## Description of the task
Search the material and gather each line with "份雷同的样式代码" in it.

## Data for review

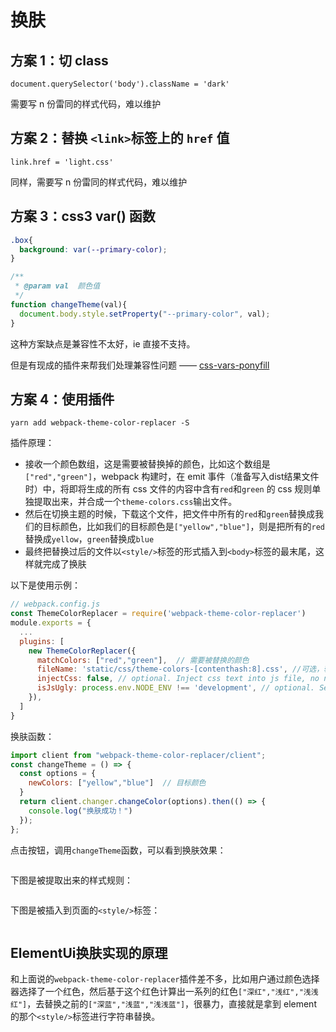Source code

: # 换肤

## 方案 1：切 class

`document.querySelector('body').className = 'dark'`

需要写 n 份雷同的样式代码，难以维护

## 方案 2：替换 `<link>`标签上的 `href` 值

`link.href = 'light.css'`

同样，需要写 n 份雷同的样式代码，难以维护

## 方案 3：css3 var() 函数
```css
.box{
  background: var(--primary-color);  
}
```
```js
/**
 * @param val  颜色值
 */
function changeTheme(val){
  document.body.style.setProperty("--primary-color", val);
}
```
这种方案缺点是兼容性不太好，ie 直接不支持。

但是有现成的插件来帮我们处理兼容性问题 —— [css-vars-ponyfill](https://www.npmjs.com/package/css-vars-ponyfill)


## 方案 4：使用插件

`yarn add webpack-theme-color-replacer -S`

插件原理：
- 接收一个颜色数组，这是需要被替换掉的颜色，比如这个数组是`["red","green"]`，webpack 构建时，在 emit 事件（准备写入dist结果文件时）中，将即将生成的所有 css 文件的内容中含有`red`和`green` 的 css 规则单独提取出来，并合成一个`theme-colors.css`输出文件。
- 然后在切换主题的时候，下载这个文件，把文件中所有的`red`和`green`替换成我们的目标颜色，比如我们的目标颜色是`["yellow","blue"]`，则是把所有的`red`替换成`yellow`，`green`替换成`blue`
- 最终把替换过后的文件以`<style/>`标签的形式插入到`<body>`标签的最末尾，这样就完成了换肤

以下是使用示例：

```js
// webpack.config.js
const ThemeColorReplacer = require('webpack-theme-color-replacer')
module.exports = {
  ...
  plugins: [
    new ThemeColorReplacer({
      matchColors: ["red","green"],  // 需要被替换的颜色
      fileName: 'static/css/theme-colors-[contenthash:8].css', //可选，输出文件路径，支持 [contenthash] 和 [hash]
      injectCss: false, // optional. Inject css text into js file, no need to download `theme-colors-xxx.css` any more.
      isJsUgly: process.env.NODE_ENV !== 'development', // optional. Set to `true` if your js is uglified. Default is set by process.env.NODE_ENV.
    }),
  ]
}
```
换肤函数：
```js
import client from "webpack-theme-color-replacer/client";
const changeTheme = () => {
  const options = {
    newColors: ["yellow","blue"]  // 目标颜色
  }
  return client.changer.changeColor(options).then(() => {
    console.log("换肤成功！")
  });
};
```
点击按钮，调用`changeTheme`函数，可以看到换肤效果：

<img :src="$withBase('/imgs/mess/change-theme-color1.png')"/>

下图是被提取出来的样式规则：

<img :src="$withBase('/imgs/mess/change-theme-color2.png')"/>

下图是被插入到页面的`<style/>`标签：

<img :src="$withBase('/imgs/mess/change-theme-color3.png')"/>


## ElementUi换肤实现的原理

和上面说的`webpack-theme-color-replacer`插件差不多，比如用户通过颜色选择器选择了一个红色，然后基于这个红色计算出一系列的红色`["深红","浅红","浅浅红"]`，去替换之前的`["深蓝","浅蓝","浅浅蓝"]`，很暴力，直接就是拿到 element 的那个`<style/>`标签进行字符串替换。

## Solution to this task
需要写 n 份雷同的样式代码，难以维护
同样，需要写 n 份雷同的样式代码，难以维护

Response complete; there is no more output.